Tentative Rulings:                  (1) GRANTED, and because of the
Trope issue the Court awards 50% of the requested $33,253 or $16,626.50 in
attorneys’ fees to the non-attorney defendants as an equitable allocation
between the attorney co-defendants and the non-attorney co-defendants who
prevailed on the anti-SLAPP motion.  $344.05
in costs are awarded as well.
 
I. BACKGROUND¿ 
¿ 
Plaintiff Garry Cassidy, individually and doing business as
Garry Cassidy Construction (“Plaintiff”) filed this action on March 8, 2022.
Since then, Plaintiff has filed two amended complaints. Plaintiff’s second
amended complaint alleges the following: (1) breach of contract; (2) breach of
implied covenant of good faith and fair dealing; (3) foreclosure of mechanic’s
lien; (4) violation of civil code § 8800, et seq.; (5) common counts; (6)
intentional infliction of emotional distress; and (7) negligent infliction of
emotional distress. This action is based on a construction contract between
Plaintiff, a general contractor, and Defendant Two Coast Brewing Company
(“TCB”) for improvements to TBC’s microbrewery business.
  
In the SAC, Plaintiff named TCB, Mr. Kunsemuller, Mr. Dreier, the
Firm and Mr. Mouzis as defendants, alleging intentional and negligent
infliction of emotional distress on the Sixth and Seventh Causes of Action. The
Firm acted in pro per in representing itself and Mr. Mouzis. The Firm
also acted as counsel of record for TCB, Mr. Kunsemuller, and Mr. Dreier.

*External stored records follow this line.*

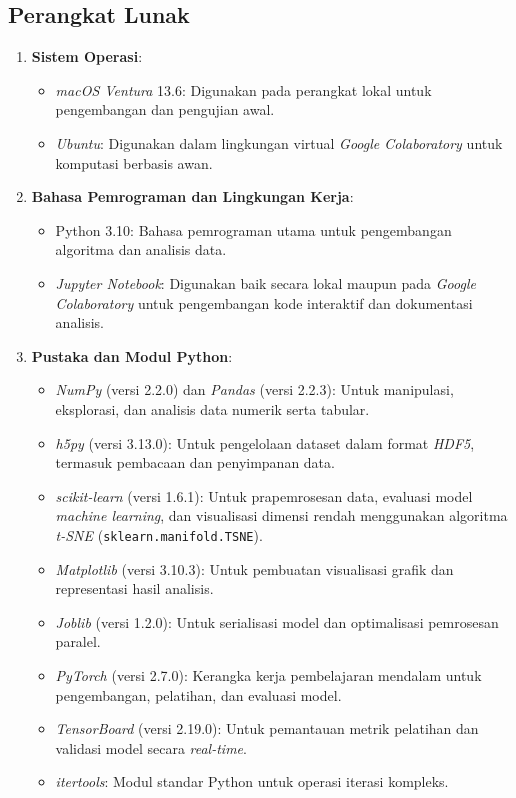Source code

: \subsection{Perangkat Lunak}
\begin{enumerate}
  \item \textbf{Sistem Operasi}:
  \begin{itemize}
    \item \textit{macOS Ventura} 13.6: Digunakan pada perangkat lokal untuk pengembangan dan pengujian awal.
    \item \textit{Ubuntu}: Digunakan dalam lingkungan virtual \textit{Google Colaboratory} untuk komputasi berbasis awan.
  \end{itemize}
  
  \item \textbf{Bahasa Pemrograman dan Lingkungan Kerja}:
  \begin{itemize}
    \item Python 3.10: Bahasa pemrograman utama untuk pengembangan algoritma dan analisis data.
    \item \textit{Jupyter Notebook}: Digunakan baik secara lokal maupun pada \textit{Google Colaboratory} untuk pengembangan kode interaktif dan dokumentasi analisis.
  \end{itemize}
  
  \item \textbf{Pustaka dan Modul Python}:
  \begin{itemize}
    \item \textit{NumPy} (versi 2.2.0) dan \textit{Pandas} (versi 2.2.3): Untuk manipulasi, eksplorasi, dan analisis data numerik serta tabular.
    \item \textit{h5py} (versi 3.13.0): Untuk pengelolaan dataset dalam format \textit{HDF5}, termasuk pembacaan dan penyimpanan data.
    \item \textit{scikit-learn} (versi 1.6.1): Untuk prapemrosesan data, evaluasi model \textit{machine learning}, dan visualisasi dimensi rendah menggunakan algoritma \textit{t-SNE} (\texttt{sklearn.manifold.TSNE}).
    \item \textit{Matplotlib} (versi 3.10.3): Untuk pembuatan visualisasi grafik dan representasi hasil analisis.
    \item \textit{Joblib} (versi 1.2.0): Untuk serialisasi model dan optimalisasi pemrosesan paralel.
    \item \textit{PyTorch} (versi 2.7.0): Kerangka kerja pembelajaran mendalam untuk pengembangan, pelatihan, dan evaluasi model.
    \item \textit{TensorBoard} (versi 2.19.0): Untuk pemantauan metrik pelatihan dan validasi model secara \textit{real-time}.
    \item \textit{itertools}: Modul standar Python untuk operasi iterasi kompleks.
  \end{itemize}
\end{enumerate}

Defendants claim that all of these defendants were improperly named on the
Sixth and Seventh causes of Action. 
On December 12, 2022, the court granted the Defendants’ Anti-SLAPP
Motion. Since Defendants prevailed on their Anti-SLAPP motion, they are
requesting an award of their attorneys’ fees, noting that such an award is
mandatory under Code of Civil Procedure § 425.16(b)(1). Defendants assert that
their reasonable attorneys’ fees incurred for the filing of the Anti-SLAPP
motion is in the total amount of $33,597.05
 
¿II. ANALYSIS 
A. Legal Standard 
¿¿ 
The
prevailing party on a special motion to strike is entitled to an award of
reasonable attorney fees. (Code Civ. Proc., §¿425.16, subd. (c).)  
 
A
‘reasonable’ attorney’s fee award generally falls “within the sound discretion
of the trial judge.” (Church of Scientology v. Wollersheim (1996) 42
Cal. App. 4th 628, 659.) However, in making a determination on the
reasonableness of attorney’s fees and costs, a trial court should consider (1)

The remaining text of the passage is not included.